Козимино возвращается, когда уже стемнело и мы давно поужинали. Вид у него всклокоченный, под глазом фингал. С тех пор, как мы расстались на площади возле участка, он целых пять дней не появлялся дома, даже спать не приходил. Мать, увидев его в окно, хватается за сердце, потом бросается к плите. Она даже ничего не говорит — просто хочет, чтобы сыночек поел: уселся за стол, набил полный рот того, что она для него приготовила и что будет готовить, пока её место на кухне не займёт женщина, которую мой брат назовёт женой.
— Я не голоден, мам, — отмахивается он и сразу проходит в комнату. Отсутствие аппетита, разбитая физиономия, ночи, проведённые неизвестно где, — тем, кто плывёт против течения, за всё приходится расплачиваться.

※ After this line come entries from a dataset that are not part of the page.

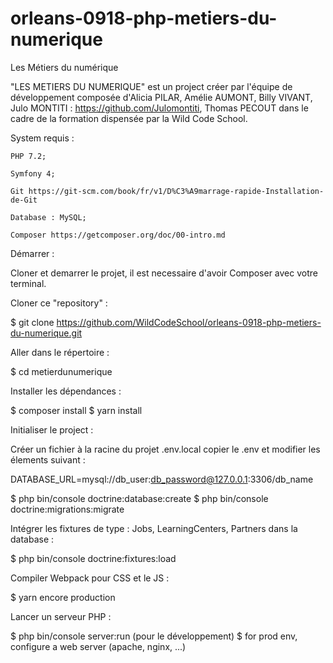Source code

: # orleans-0918-php-metiers-du-numerique

Les Métiers du numérique 

"LES METIERS DU NUMERIQUE" est un project créer par l'équipe de développement composée d'Alicia PILAR, Amélie AUMONT, Billy VIVANT, Julo MONTITI : https://github.com/Julomontiti, Thomas PECOUT dans le cadre de la formation dispensée par la Wild Code School. 

System requis :

    PHP 7.2;
    
    Symfony 4;

    Git https://git-scm.com/book/fr/v1/D%C3%A9marrage-rapide-Installation-de-Git

    Database : MySQL;

    Composer https://getcomposer.org/doc/00-intro.md
    
Démarrer : 

Cloner et demarrer le projet, il est necessaire d'avoir Composer avec votre terminal.  

Cloner ce "repository" : 

$ git clone https://github.com/WildCodeSchool/orleans-0918-php-metiers-du-numerique.git

Aller dans le répertoire : 

$ cd metierdunumerique

Installer les dépendances : 

$ composer install
$ yarn install

Initialiser le project :

Créer un fichier à la racine du projet .env.local copier le .env et modifier les élements suivant :

DATABASE_URL=mysql://db_user:db_password@127.0.0.1:3306/db_name


$ php bin/console doctrine:database:create 
$ php bin/console doctrine:migrations:migrate

Intégrer les fixtures de type : Jobs, LearningCenters, Partners dans la database :

$ php bin/console doctrine:fixtures:load

Compiler Webpack pour CSS et le JS :

$ yarn encore production

Lancer un serveur PHP :

$ php bin/console server:run (pour le développement) 
$ for prod env, configure a web server (apache, nginx, ...)
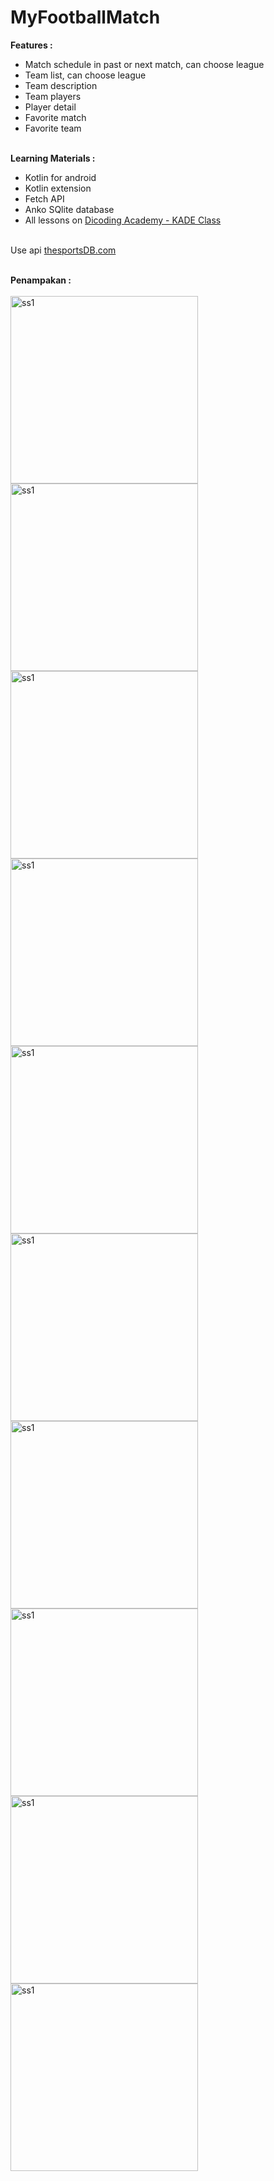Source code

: # MyFootballMatch
**Features :**<br>
- Match schedule in past or next match, can choose league <br>
- Team list, can choose league<br>
- Team description<br>
- Team players<br>
- Player detail<br>
- Favorite match<br>
- Favorite team<br><br>

**Learning Materials :**<br>
- Kotlin for android<br>
- Kotlin extension<br>
- Fetch API<br>
- Anko SQlite database<br>
- All lessons on [Dicoding Academy - KADE Class](https://www.dicoding.com/academies/55/tutorials)<br><br>

Use api [thesportsDB.com](thesportsDB.com)<br><br>

**Penampakan :**<br><br>
<img width="300" alt="ss1" src="https://user-images.githubusercontent.com/32474003/41804383-0478310e-76c0-11e8-8b9e-3b6d67b4ceb8.png">
<img width="300" alt="ss1" src="https://user-images.githubusercontent.com/32474003/41804384-04c57176-76c0-11e8-99be-606dcacf5f31.png">
<img width="300" alt="ss1" src="https://user-images.githubusercontent.com/32474003/41804385-051a6dca-76c0-11e8-8289-446e8666ef74.png">
<img width="300" alt="ss1" src="https://user-images.githubusercontent.com/32474003/41804386-056cdda8-76c0-11e8-8fdf-17e6e1d35b1e.png">
<img width="300" alt="ss1" src="https://user-images.githubusercontent.com/32474003/41804388-061e9660-76c0-11e8-8db2-dfd7e86e8518.png">
<img width="300" alt="ss1" src="https://user-images.githubusercontent.com/32474003/41804551-af216696-76c2-11e8-9a9c-881ca74005a2.png">
<img width="300" alt="ss1" src="https://user-images.githubusercontent.com/32474003/41804387-05c057b2-76c0-11e8-969f-b3cb963d8c39.png">
<img width="300" alt="ss1" src="https://user-images.githubusercontent.com/32474003/41804390-06cd4aa2-76c0-11e8-89a0-8f514428d8a6.png">
<img width="300" alt="ss1" src="https://user-images.githubusercontent.com/32474003/41804391-071917d4-76c0-11e8-8039-11e75909ab09.png">
<img width="300" alt="ss1" src="https://user-images.githubusercontent.com/32474003/41804392-07791ad0-76c0-11e8-8de0-59bcfd1ec6bb.png">


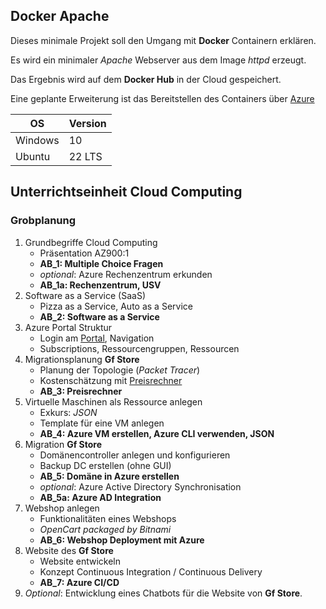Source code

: ## Docker Apache
Dieses minimale Projekt soll den Umgang mit **Docker** Containern erklären.

Es wird ein minimaler _Apache_ Webserver aus dem Image _httpd_ erzeugt. 

Das Ergebnis wird auf dem **Docker Hub** in der Cloud gespeichert.

Eine geplante Erweiterung ist das Bereitstellen des Containers über [Azure][azurelink]

[azurelink]: https://portal.azure.com

|OS|Version|
|---|---|
|Windows|10|
|Ubuntu|22 LTS|

## 
## Unterrichtseinheit Cloud Computing
### Grobplanung
1) Grundbegriffe Cloud Computing 
   * Präsentation AZ900:1
   * **AB_1: Multiple Choice Fragen**
   * _optional_: Azure Rechenzentrum erkunden
   * **AB_1a: Rechenzentrum, USV**
2) Software as a Service (SaaS)
   * Pizza as a Service, Auto as a Service
   * **AB_2: Software as a Service**
3) Azure Portal Struktur
   * Login am [Portal][az-portal], Navigation
   * Subscriptions, Ressourcengruppen, Ressourcen
4) Migrationsplanung **Gf Store** 
   * Planung der Topologie (_Packet Tracer_)
   * Kostenschätzung mit [Preisrechner][az-preisrechner]
   * **AB_3: Preisrechner**
5) Virtuelle Maschinen als Ressource anlegen
   * Exkurs: _JSON_
   * Template für eine VM anlegen
   * **AB_4: Azure VM erstellen, Azure CLI verwenden, JSON**
6) Migration **Gf Store**
   * Domänencontroller anlegen und konfigurieren
   * Backup DC erstellen (ohne GUI)
   * **AB_5: Domäne in Azure erstellen**
   * _optional_: Azure Active Directory 
   Synchronisation
   * **AB_5a: Azure AD Integration**
6) Webshop anlegen
   * Funktionalitäten eines Webshops
   * _OpenCart packaged by Bitnami_
   * **AB_6: Webshop Deployment mit Azure**
7) Website des **Gf Store**
   * Website entwickeln
   * Konzept Continuous Integration / Continuous Delivery
   * **AB_7: Azure CI/CD**
8) _Optional_: Entwicklung eines Chatbots für die Website von **Gf Store**. 

[az-preisrechner]: https://azure.microsoft.com/de-de/pricing/calculator/
[az-portal]: https://portal.azure.com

А я ещё битый час ворочаюсь в постели, не в силах уснуть.
«Расскажешь мне сказку на ночь?» — спрашивал Козимино, когда нам было лет по девять.
«Какую ещё сказку? Спи, поздно уже», — отвечала я, набивая себе цену.
«Ну, про Джуфу!» — не отставал он.
«Да я ни одной не помню», — врала я.
«Про Джуфу и бурдюк!»
«Так я же вчера её рассказывала».
«Тогда про Джуфу и украденный горшок!»
«А эту — позавчера, — я замолкала, и только потом, когда он уже готов был сдаться, спохватывалась: — О, вспомнила новую, как раз сегодня утром у синьорины Розарии в книжке прочитала», — и рассказывала до тех пор, пока его сбивчивое дыхание не становилось спокойным, размеренным.
В коридоре слышно шлёпанье босых ног.
— Спишь? — спрашивает он из-за двери.
— Ни в одном глазу, заходи, — отвечаю я, накидывая халат.
Козимино так и не переоделся. Ложись рядышком, хочется мне сказать, вот сюда, расскажу тебе чудесную сказку про Джуфу и разбойников. Но я молчу, и брат остаётся стоять, привалившись к косяку.
— Я эти дни у Саро пересидел, — говорит он, не дожидаясь моего вопроса. — Нардина тебе привет передаёт. Говорит, заходила бы повидаться.
— И ей привет, если увидишь.
Сколько же лет прошло с тех пор, как он, боясь темноты, просил меня рассказывать на ночь сказки?
— Нардина говорит, так и надо, — слова текут у него изо рта длинными тягучими нитями, как оливковое масло из пресса: видно, что каждый слог стоит моему брату огромных усилий, словно Козимино и в самом деле их из себя выдавливает. — Говорит, и думать не стоит, что там люди болтают, своим путём идти надо. Мол, ты же не виновата, что с тобой беда приключилась.